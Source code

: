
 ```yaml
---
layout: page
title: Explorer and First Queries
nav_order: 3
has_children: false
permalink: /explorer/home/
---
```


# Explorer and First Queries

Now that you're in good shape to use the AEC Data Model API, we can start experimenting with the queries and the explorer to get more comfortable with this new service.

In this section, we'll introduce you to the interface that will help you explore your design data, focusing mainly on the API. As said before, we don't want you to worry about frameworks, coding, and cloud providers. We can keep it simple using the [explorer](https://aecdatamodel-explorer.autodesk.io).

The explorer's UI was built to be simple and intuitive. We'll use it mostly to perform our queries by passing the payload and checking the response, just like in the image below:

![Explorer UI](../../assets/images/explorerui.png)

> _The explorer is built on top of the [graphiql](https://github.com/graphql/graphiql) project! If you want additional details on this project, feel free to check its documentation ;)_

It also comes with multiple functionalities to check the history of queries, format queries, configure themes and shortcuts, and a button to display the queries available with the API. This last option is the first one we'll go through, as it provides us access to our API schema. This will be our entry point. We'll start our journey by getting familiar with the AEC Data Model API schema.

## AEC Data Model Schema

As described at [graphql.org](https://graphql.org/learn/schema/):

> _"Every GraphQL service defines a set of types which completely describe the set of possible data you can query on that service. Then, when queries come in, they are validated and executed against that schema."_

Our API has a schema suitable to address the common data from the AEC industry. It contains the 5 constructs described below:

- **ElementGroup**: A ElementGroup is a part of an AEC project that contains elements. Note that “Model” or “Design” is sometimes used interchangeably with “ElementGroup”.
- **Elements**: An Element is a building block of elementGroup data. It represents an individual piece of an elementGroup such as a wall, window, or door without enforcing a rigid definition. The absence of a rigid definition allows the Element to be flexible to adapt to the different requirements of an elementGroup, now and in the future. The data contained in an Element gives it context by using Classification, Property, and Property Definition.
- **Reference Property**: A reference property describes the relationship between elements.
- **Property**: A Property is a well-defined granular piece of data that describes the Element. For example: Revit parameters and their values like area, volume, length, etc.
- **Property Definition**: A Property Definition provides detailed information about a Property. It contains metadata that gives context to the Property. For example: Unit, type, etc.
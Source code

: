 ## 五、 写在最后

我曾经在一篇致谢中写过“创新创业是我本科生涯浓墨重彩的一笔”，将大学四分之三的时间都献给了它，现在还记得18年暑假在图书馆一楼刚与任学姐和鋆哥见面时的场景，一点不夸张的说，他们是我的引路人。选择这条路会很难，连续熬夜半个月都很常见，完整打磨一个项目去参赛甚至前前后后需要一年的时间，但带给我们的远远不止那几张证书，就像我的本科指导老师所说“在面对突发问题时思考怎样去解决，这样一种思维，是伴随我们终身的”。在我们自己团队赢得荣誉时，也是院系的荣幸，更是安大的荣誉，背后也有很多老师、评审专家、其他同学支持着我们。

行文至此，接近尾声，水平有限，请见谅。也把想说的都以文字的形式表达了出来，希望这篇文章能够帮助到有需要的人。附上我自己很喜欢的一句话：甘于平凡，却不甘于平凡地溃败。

━━━━━━━━━━━━━━━━

The required answer is the run of lines above, starting at the line with "As described at" and ending at the line with "- **ElementGroup**: A", reproduced exactly with both ends.

### EXPECTED ANSWER
As described at [graphql.org](https://graphql.org/learn/schema/):

> _"Every GraphQL service defines a set of types which completely describe the set of possible data you can query on that service. Then, when queries come in, they are validated and executed against that schema."_

Our API has a schema suitable to address the common data from the AEC industry. It contains the 5 constructs described below:

- **ElementGroup**: A ElementGroup is a part of an AEC project that contains elements. Note that “Model” or “Design” is sometimes used interchangeably with “ElementGroup”.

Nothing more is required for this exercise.